Il massimo organo islamico del Paese ha definito la pratica “una delle virtù dell’Islam”. L’ex leader del Gambia, Yahya Jammeh, ha vietato la pratica nel 2015 con una sorpresa per gli attivisti e senza alcuna spiegazione pubblica. Da quando la legge è entrata in vigore, l’applicazione è stata debole, con solo due casi perseguiti. Lunedì, una folla di uomini e donne si è radunata fuori dal Parlamento del Gambia, alcuni portando cartelli di protesta contro la legge. La polizia in tenuta antisommossa li ha trattenuti. Il parlamento del Gambia, composto da 58 deputati, comprende cinque donne. Se la legge passerà in Parlamento, il Presidente Adama Barrow dovrebbe firmarla. Egli non ha parlato pubblicamente della legge. Gli Stati Uniti hanno sostenuto gli attivisti che cercano di fermare questa pratica. All’inizio del mese, alla Casa Bianca, hanno premiato l’attivista gambiana Fatou Baldeh con l’International Women of Courage Award. L’Ambasciata degli Stati Uniti in Gambia ha rifiutato di dire se qualche funzionario americano di alto livello a Washington abbia contattato i leader gambiani in merito alla legge. Nella sua dichiarazione inviata via e-mail, Geeta Rao Gupta, il principale inviato degli Stati Uniti per le questioni femminili globali, ha definito “incredibilmente importante” ascoltare le voci di sopravvissuti come Baldeh. La presidente del Centro locale per i diritti e la leadership delle donne, Fatou Jagne Senghore, ha dichiarato che la legge “mira a limitare i diritti delle donne e a invertire i pochi progressi fatti negli ultimi anni”.

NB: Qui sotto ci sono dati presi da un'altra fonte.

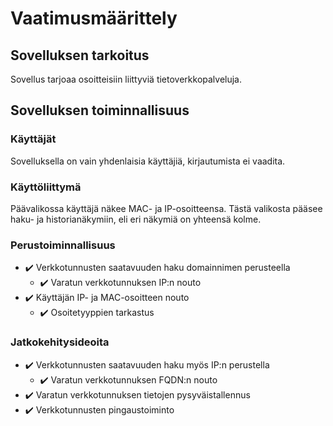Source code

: # Vaatimusmäärittely

## Sovelluksen tarkoitus

Sovellus tarjoaa osoitteisiin liittyviä tietoverkkopalveluja.

## Sovelluksen toiminnallisuus

### Käyttäjät

Sovelluksella on vain yhdenlaisia käyttäjiä, kirjautumista ei vaadita.

### Käyttöliittymä

Päävalikossa käyttäjä näkee MAC- ja IP-osoitteensa. Tästä valikosta pääsee haku- ja historianäkymiin, eli eri näkymiä on yhteensä kolme.

### Perustoiminnallisuus

- :heavy_check_mark: Verkkotunnusten saatavuuden haku domainnimen perusteella
  - :heavy_check_mark: Varatun verkkotunnuksen IP:n nouto
- :heavy_check_mark: Käyttäjän IP- ja MAC-osoitteen nouto
  - :heavy_check_mark: Osoitetyyppien tarkastus

### Jatkokehitysideoita

- :heavy_check_mark: Verkkotunnusten saatavuuden haku myös IP:n perustella
  - :heavy_check_mark: Varatun verkkotunnuksen FQDN:n nouto
- :heavy_check_mark: Varatun verkkotunnuksen tietojen pysyväistallennus
- :heavy_check_mark: Verkkotunnusten pingaustoiminto
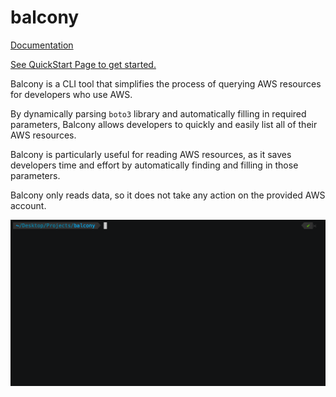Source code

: # balcony

[Documentation](https://oguzhan-yilmaz.github.io/balcony/)



[See QuickStart Page to get started.](quickstart.md)


Balcony is a CLI tool that simplifies the process of querying AWS resources for developers who use AWS. 

By dynamically parsing `boto3` library and automatically filling in required parameters, Balcony allows developers to quickly and easily list all of their AWS resources. 


Balcony is particularly useful for reading AWS resources, as it saves developers time and effort by automatically finding and filling in those parameters. 

Balcony only reads data, so it does not take any action on the provided AWS account. 

![Alt Text](visuals/help.gif)
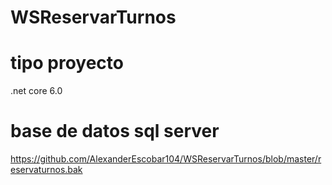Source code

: # WSReservarTurnos

# tipo proyecto 

.net core 6.0

# base de datos sql server 

https://github.com/AlexanderEscobar104/WSReservarTurnos/blob/master/reservaturnos.bak

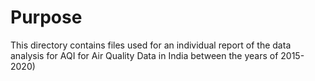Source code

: # Purpose

This directory contains files used for an individual report of the data analysis for AQI for Air Quality Data in India between the years of 2015-2020)
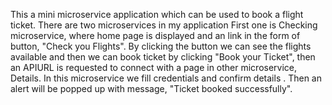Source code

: This a mini microservice application which can be used to book a flight ticket.
There are two microservices in my application First one is Checking microservice, where home page is displayed and an link in the form of button, "Check you Flights".
By clicking the button we can see the flights available and then we can book ticket by clicking "Book your Ticket", then an APIURL is requested to connect with a page in other microservice, Details. In this microservice we fill credentials and confirm details . 
Then an alert will be popped up with message, "Ticket booked successfully".
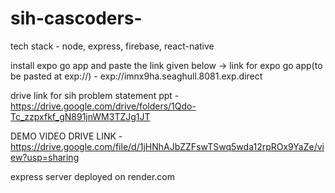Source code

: # sih-cascoders-

tech stack - node, express, firebase, react-native

install expo go app and paste the link given below ->
link for expo go app(to be pasted at exp://) - exp://imnx9ha.seaghull.8081.exp.direct

drive link for sih problem statement ppt - 
https://drive.google.com/drive/folders/1Qdo-Tc_zzpxfkf_gN891jnWM3TZJg1JT

DEMO VIDEO DRIVE LINK - https://drive.google.com/file/d/1jHNhAJbZZFswTSwq5wda12rpROx9YaZe/view?usp=sharing

express server deployed on render.com

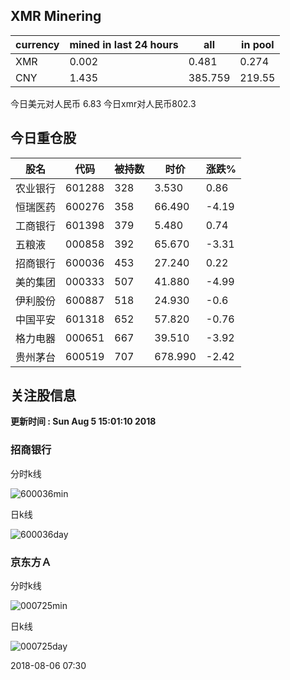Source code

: ## XMR Minering

|currency|mined in last 24 hours|all|in pool|
|---|---|---|---|
|XMR|0.002|0.481|0.274|
|CNY|1.435|385.759|219.55|

今日美元对人民币 6.83	今日xmr对人民币802.3


## 今日重仓股 

|股名|代码|被持数|时价|涨跌%|
|---|---|---|---|---|
|农业银行|601288|328|3.530|0.86|
|恒瑞医药|600276|358|66.490|-4.19|
|工商银行|601398|379|5.480|0.74|
|五粮液|000858|392|65.670|-3.31|
|招商银行|600036|453|27.240|0.22|
|美的集团|000333|507|41.880|-4.99|
|伊利股份|600887|518|24.930|-0.6|
|中国平安|601318|652|57.820|-0.76|
|格力电器|000651|667|39.510|-3.92|
|贵州茅台|600519|707|678.990|-2.42|

## 关注股信息
**更新时间 : Sun Aug  5 15:01:10 2018**
### 招商银行 
分时k线

![600036min](http://image.sinajs.cn/newchart/min/n/sh600036.gif)

日k线

![600036day](http://image.sinajs.cn/newchart/daily/n/sh600036.gif)

### 京东方Ａ 
分时k线

![000725min](http://image.sinajs.cn/newchart/min/n/sz000725.gif)

日k线

![000725day](http://image.sinajs.cn/newchart/daily/n/sz000725.gif)

2018-08-06 07:30
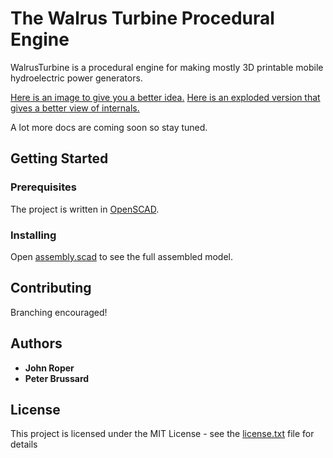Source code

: # The Walrus Turbine Procedural Engine

WalrusTurbine is a procedural engine for making mostly 3D printable mobile hydroelectric power generators.  

[Here is an image to give you a better idea.](images/turbine%203.png)
[Here is an exploded version that gives a better view of internals.](images/explode%201.png)

A lot more docs are coming soon so stay tuned.

## Getting Started

### Prerequisites

The project is written in [OpenSCAD](http://www.openscad.org/).

### Installing

Open [assembly.scad](assembly.scad) to see the full assembled model. 

## Contributing

Branching encouraged!

## Authors

* **John Roper**
* **Peter Brussard**

## License

This project is licensed under the MIT License - see the [license.txt](license.txt) file for details
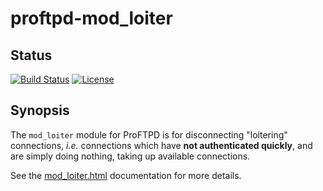 proftpd-mod_loiter
==================

Status
------
[![Build Status](https://travis-ci.org/Castaglia/proftpd-mod_loiter.svg?branch=master)](https://travis-ci.org/Castaglia/proftpd-mod_loiter)
[![License](https://img.shields.io/badge/license-GPL-brightgreen.svg)](https://img.shields.io/badge/license-GPL-brightgreen.svg)


Synopsis
--------
The `mod_loiter` module for ProFTPD is for disconnecting "loitering"
connections, _i.e._ connections which have **not authenticated quickly**, and
are simply doing nothing, taking up available connections.

See the [mod_loiter.html](https://htmlpreview.github.io/?https://github.com/Castaglia/proftpd-mod_loiter/blob/master/mod_loiter.html) documentation for more details.
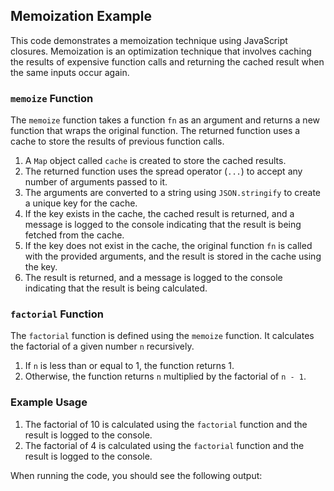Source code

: ## Memoization Example

This code demonstrates a memoization technique using JavaScript closures. Memoization is an optimization technique that involves caching the results of expensive function calls and returning the cached result when the same inputs occur again.

### `memoize` Function

The `memoize` function takes a function `fn` as an argument and returns a new function that wraps the original function. The returned function uses a cache to store the results of previous function calls.

1. A `Map` object called `cache` is created to store the cached results.
2. The returned function uses the spread operator (`...`) to accept any number of arguments passed to it.
3. The arguments are converted to a string using `JSON.stringify` to create a unique key for the cache.
4. If the key exists in the cache, the cached result is returned, and a message is logged to the console indicating that the result is being fetched from the cache.
5. If the key does not exist in the cache, the original function `fn` is called with the provided arguments, and the result is stored in the cache using the key.
6. The result is returned, and a message is logged to the console indicating that the result is being calculated.

### `factorial` Function

The `factorial` function is defined using the `memoize` function. It calculates the factorial of a given number `n` recursively.

1. If `n` is less than or equal to 1, the function returns 1.
2. Otherwise, the function returns `n` multiplied by the factorial of `n - 1`.

### Example Usage

1. The factorial of 10 is calculated using the `factorial` function and the result is logged to the console.
2. The factorial of 4 is calculated using the `factorial` function and the result is logged to the console.

When running the code, you should see the following output:
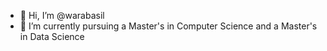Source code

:- 👋 Hi, I’m @warabasil
- 🌱 I’m currently pursuing a Master's in Computer Science and a Master's in Data Science


<!---
warabasil/warabasil is a ✨ special ✨ repository because its `README.md` (this file) appears on your GitHub profile.
You can click the Preview link to take a look at your changes.
--->

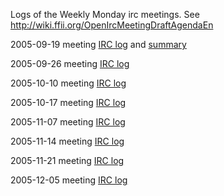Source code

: Logs of the Weekly Monday irc meetings. See
<http://wiki.ffii.org/OpenIrcMeetingDraftAgendaEn>

2005-09-19 meeting [IRC
log](http://www.ffii.org/internal/irc/050919.log "wikilink") and
[summary](http://www.ffii.org/internal/irc/050919summary.txt "wikilink")

2005-09-26 meeting [IRC
log](http://www.ffii.org/internal/irc/050926.log "wikilink")

2005-10-10 meeting [IRC
log](http://www.ffii.org/internal/irc/051010.log "wikilink")

2005-10-17 meeting [IRC
log](http://www.ffii.org/internal/irc/051017.log "wikilink")

2005-11-07 meeting [IRC
log](http://www.ffii.org/internal/irc/051107.log "wikilink")

2005-11-14 meeting [IRC
log](http://www.ffii.org/internal/irc/051114.log "wikilink")

2005-11-21 meeting [IRC
log](http://www.ffii.org/internal/irc/051121.log "wikilink")

2005-12-05 meeting [IRC
log](http://www.ffii.org/internal/irc/051205.log "wikilink")

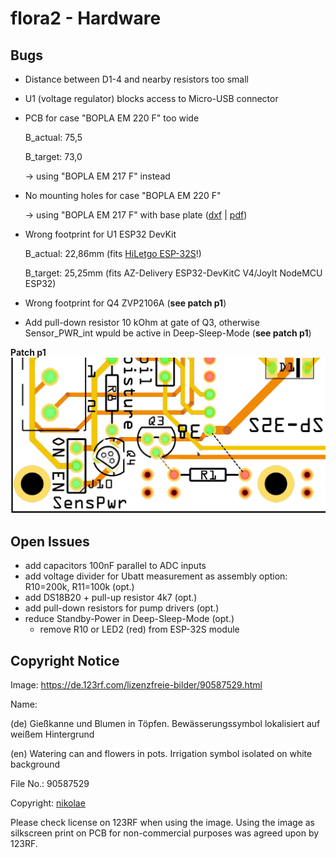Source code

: # flora2 - Hardware

## Bugs

- Distance between D1-4 and nearby resistors too small
- U1 (voltage regulator) blocks access to Micro-USB connector
- PCB for case "BOPLA EM 220 F" too wide
  
  B_actual:  75,5
  
  B_target: 73,0
  
  -> using "BOPLA EM 217 F" instead
  
- No mounting holes for case "BOPLA EM 220 F"

  -> using "BOPLA EM 217 F" with base plate ([dxf](../12_mounting/flora2_base_plate.dxf) | [pdf](../12_mounting/flora2_base_plate.pdf))

- Wrong footprint for U1 ESP32 DevKit
  
  B_actual:  22,86mm (fits [HiLetgo ESP-32S](http://www.hiletgo.com/ProductDetail/1906566.html)!)
  
  B_target: 25,25mm (fits AZ-Delivery ESP32-DevKitC V4/JoyIt NodeMCU ESP32)
  
- Wrong footprint for Q4 ZVP2106A (**see patch p1**)
- Add pull-down resistor 10 kOhm at gate of Q3, otherwise Sensor_PWR_int wpuld be active in Deep-Sleep-Mode (**see patch p1**)

**Patch p1**
![Patch p1](flora2_pcb_v1.0p1_patch_q4.png)

## Open Issues
- add capacitors 100nF parallel to ADC inputs
- add voltage divider for Ubatt measurement as assembly option: R10=200k, R11=100k (opt.) 
- add DS18B20 + pull-up resistor 4k7 (opt.)
- add pull-down resistors for pump drivers (opt.)
- reduce Standby-Power in Deep-Sleep-Mode (opt.)
    - remove R10 or LED2 (red) from ESP-32S module

## Copyright Notice
Image: https://de.123rf.com/lizenzfreie-bilder/90587529.html

Name:

(de) Gießkanne und Blumen in Töpfen. Bewässerungssymbol lokalisiert auf weißem Hintergrund

(en) Watering can and flowers in pots. Irrigation symbol isolated on white background

File No.: 90587529

Copyright: [nikolae](https://www.123rf.com/profile_nikolae/)

Please check license on 123RF when using the image. Using the image as silkscreen print on PCB for non-commercial purposes was agreed upon by 123RF.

La presidente dell’Associazione locale delle donne, Anna Njie, ha affermato che la pratica “è stata dimostrata come causa di danni attraverso prove mediche”. L’UNICEF ha dichiarato all’inizio di questo mese che circa 30 milioni di donne a livello globale sono state sottoposte al taglio dei genitali femminili negli ultimi otto anni, la maggior parte delle quali in Africa, ma alcune anche in Asia e in Medio Oriente. Secondo uno studio della Banca Mondiale, citato quest’anno da un’analisi del Fondo delle Nazioni Unite per la Popolazione e pubblicato all’inizio dell’anno, in più di 80 Paesi esistono leggi che vietano la procedura o che permettono di perseguirla. Tra questi ci sono Sudafrica, Iran, India ed Etiopia. “Nessun testo religioso promuove o condona la mutilazione genitale femminile”, si legge nel rapporto dell’UNFPA, aggiungendo che non vi è alcun beneficio. Le ragazze vengono sottoposte alla procedura in età che va dall’infanzia all’adolescenza. A lungo termine, può portare a infezioni del tratto urinario, problemi mestruali, dolore, diminuzione della soddisfazione sessuale e complicazioni del parto, oltre a depressione, bassa autostima e disturbo da stress post-traumatico.